WHAT NEEDS TO BE DONE> Leave the pictures out. Transcribe exactly every line from the start of the records through the one containing "the approved partners.".
=== Section Start ===
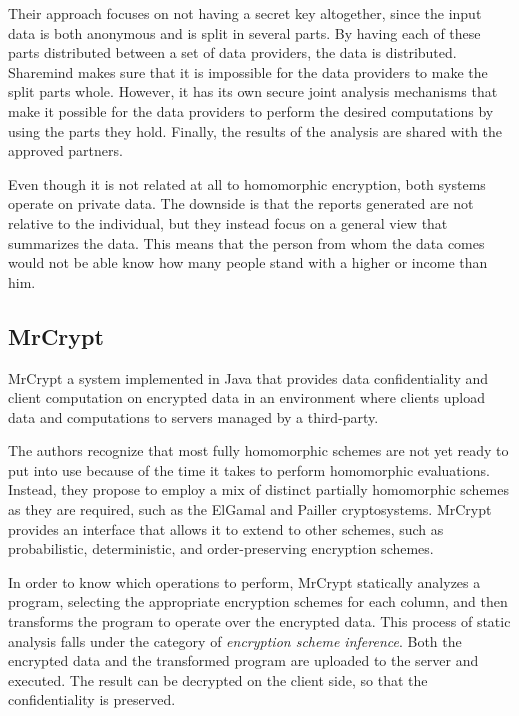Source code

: Their approach focuses on not having a secret key altogether, since the input data is both anonymous and is split in several parts. By having each of these parts distributed between a set of data providers, the data is distributed. Sharemind makes sure that it is impossible for the data providers to make the split parts whole. However, it has its own secure joint analysis mechanisms that make it possible for the data providers to perform the desired computations by using the parts they hold. Finally, the results of the analysis are shared with the approved partners.

Even though it is not related at all to homomorphic encryption, both systems operate on private data. The downside is that the reports generated are not relative to the individual, but they instead focus on a general view that summarizes the data. This means that the person from whom the data comes would not be able know how many people stand with a higher or income than him.

\subsection{MrCrypt}
MrCrypt \cite{Tetali:2013:MSA:2544173.2509554} a system implemented in Java that provides data confidentiality and client computation on encrypted data in an environment where clients upload data and computations to servers managed by a third-party.

The authors recognize that most fully homomorphic schemes are not yet ready to put into use because of the time it takes to perform homomorphic evaluations. Instead, they propose to employ a mix of distinct partially homomorphic schemes as they are required, such as the ElGamal \cite{ElGamal:1985:PKC:19478.19480} and Pailler \cite{Paillier:1999:PCB:1756123.1756146} cryptosystems. MrCrypt provides an interface that allows it to extend to other schemes, such as probabilistic, deterministic, and order-preserving encryption schemes. 

In order to know which operations to perform, MrCrypt statically analyzes a program, selecting the appropriate encryption schemes for each column, and then transforms the program to operate over the encrypted data. This process of static analysis falls under the category of \emph{encryption scheme inference}. Both the encrypted data and the transformed program are uploaded to the server and executed. The result can be decrypted on the client side, so that the confidentiality is preserved.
=== Section End ===
WORKED SOLUTION>
Source code

: Their approach focuses on not having a secret key altogether, since the input data is both anonymous and is split in several parts. By having each of these parts distributed between a set of data providers, the data is distributed. Sharemind makes sure that it is impossible for the data providers to make the split parts whole. However, it has its own secure joint analysis mechanisms that make it possible for the data providers to perform the desired computations by using the parts they hold. Finally, the results of the analysis are shared with the approved partners.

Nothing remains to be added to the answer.